Vitamin A may suppress type 1 diabetes
protecting against the attack of insulin-producing beta cells,
according to an animal study by American scientists.
Type 1 juvenile diabetes occurs when the infiltration of activated T lymphocytes and monocytes into the islets of Langerhans of the pancreas causes the immune system to destroy insulin-producing beta cells.
It is estimated that type 1 diabetes affects 218,000 people develop type 1 diabetes worldwide annually, of whom about 40 per cent are children.
It has previously been found that vitamin A and antioxidants can regulate the immune system.

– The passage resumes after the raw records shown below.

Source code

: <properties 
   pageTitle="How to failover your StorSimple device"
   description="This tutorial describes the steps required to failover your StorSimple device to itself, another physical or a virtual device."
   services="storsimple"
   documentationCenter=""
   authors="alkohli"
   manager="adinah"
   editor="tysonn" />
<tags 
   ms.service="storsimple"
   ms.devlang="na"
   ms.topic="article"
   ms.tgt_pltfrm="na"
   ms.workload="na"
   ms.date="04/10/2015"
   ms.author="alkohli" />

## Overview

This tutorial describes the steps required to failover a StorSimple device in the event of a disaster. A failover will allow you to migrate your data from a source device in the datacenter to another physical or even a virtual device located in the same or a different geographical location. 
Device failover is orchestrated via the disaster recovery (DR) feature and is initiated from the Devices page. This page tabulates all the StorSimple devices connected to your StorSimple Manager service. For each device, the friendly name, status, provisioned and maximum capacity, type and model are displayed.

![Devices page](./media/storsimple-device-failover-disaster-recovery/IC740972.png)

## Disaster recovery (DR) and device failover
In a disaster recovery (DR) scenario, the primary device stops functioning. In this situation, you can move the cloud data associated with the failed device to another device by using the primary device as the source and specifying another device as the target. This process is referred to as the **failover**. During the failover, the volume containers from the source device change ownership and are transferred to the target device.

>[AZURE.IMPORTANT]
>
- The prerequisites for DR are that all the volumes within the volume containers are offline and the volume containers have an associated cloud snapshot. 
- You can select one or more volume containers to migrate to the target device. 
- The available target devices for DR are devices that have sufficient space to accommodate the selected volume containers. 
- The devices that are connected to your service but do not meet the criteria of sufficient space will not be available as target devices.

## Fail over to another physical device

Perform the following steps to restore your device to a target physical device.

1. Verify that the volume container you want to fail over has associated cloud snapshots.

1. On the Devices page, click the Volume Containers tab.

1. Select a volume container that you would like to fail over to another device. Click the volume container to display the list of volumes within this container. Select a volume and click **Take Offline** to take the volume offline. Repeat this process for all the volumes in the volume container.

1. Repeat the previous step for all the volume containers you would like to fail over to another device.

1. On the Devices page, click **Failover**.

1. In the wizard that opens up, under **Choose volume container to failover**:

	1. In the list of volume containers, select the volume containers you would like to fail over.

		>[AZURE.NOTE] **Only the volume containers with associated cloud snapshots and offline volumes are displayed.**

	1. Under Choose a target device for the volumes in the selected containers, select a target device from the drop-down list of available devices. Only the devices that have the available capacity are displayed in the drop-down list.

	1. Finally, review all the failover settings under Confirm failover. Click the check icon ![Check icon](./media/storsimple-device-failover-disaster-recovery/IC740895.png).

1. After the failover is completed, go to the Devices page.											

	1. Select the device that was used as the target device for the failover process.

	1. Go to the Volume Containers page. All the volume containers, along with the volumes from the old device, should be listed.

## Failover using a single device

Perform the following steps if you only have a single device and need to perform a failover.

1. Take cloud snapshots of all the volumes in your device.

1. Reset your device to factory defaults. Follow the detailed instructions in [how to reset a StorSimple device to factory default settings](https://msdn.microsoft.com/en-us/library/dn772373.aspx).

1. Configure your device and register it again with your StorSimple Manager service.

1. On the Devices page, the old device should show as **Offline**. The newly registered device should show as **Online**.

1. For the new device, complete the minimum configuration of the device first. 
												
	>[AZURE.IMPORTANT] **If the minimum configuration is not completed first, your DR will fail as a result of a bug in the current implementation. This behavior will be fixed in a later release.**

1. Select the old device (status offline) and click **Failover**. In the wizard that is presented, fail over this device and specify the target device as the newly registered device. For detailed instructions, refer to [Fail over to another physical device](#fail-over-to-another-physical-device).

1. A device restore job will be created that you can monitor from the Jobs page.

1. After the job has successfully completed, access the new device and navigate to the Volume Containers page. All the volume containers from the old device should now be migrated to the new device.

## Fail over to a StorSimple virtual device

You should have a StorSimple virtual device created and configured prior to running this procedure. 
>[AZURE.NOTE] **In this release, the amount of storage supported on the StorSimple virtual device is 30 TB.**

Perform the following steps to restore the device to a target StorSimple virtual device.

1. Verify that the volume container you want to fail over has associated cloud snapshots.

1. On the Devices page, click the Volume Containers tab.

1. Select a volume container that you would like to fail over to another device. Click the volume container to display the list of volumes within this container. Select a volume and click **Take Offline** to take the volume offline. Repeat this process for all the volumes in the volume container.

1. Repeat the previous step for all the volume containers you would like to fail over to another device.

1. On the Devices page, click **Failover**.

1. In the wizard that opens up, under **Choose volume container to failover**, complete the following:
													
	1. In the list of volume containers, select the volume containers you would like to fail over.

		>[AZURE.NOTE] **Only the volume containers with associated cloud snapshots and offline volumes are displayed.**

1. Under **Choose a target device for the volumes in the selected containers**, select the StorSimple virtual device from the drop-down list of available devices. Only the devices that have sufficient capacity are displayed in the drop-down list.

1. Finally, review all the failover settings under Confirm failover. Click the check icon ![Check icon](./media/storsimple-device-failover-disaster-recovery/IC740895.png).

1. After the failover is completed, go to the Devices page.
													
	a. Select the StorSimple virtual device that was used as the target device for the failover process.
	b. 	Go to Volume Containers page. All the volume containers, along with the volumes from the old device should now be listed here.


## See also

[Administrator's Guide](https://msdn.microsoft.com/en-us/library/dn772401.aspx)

However, Charles Stephensen, a physiologist for the US Department of Agriculture's Agricultural Research Service (ARS), said that no one has shown the suppressive effect of vitamin A on type 1 diabetes.
His study, published in the Journal of Nutrition , investigated this effect in mice and found that vitamin A consumption resulted in lower levels of tumour necrosis factor-alpha (TNF-alpha), a protein that has been linked in other studies to type 1 diabetes.
"Because vitamin A deficiency can directly impair cytotoxic T cell responses, it is plausible that both vitamin A deficiency and excess can affect the development of diabetes via different effects on the beta cell-specific immune response," wrote the authors of the study.
The study Forty-five female non-obese mice were used to investigate the effect of polyphenols or vitamin A, both found to modulate the immune function, on blood sugar levels.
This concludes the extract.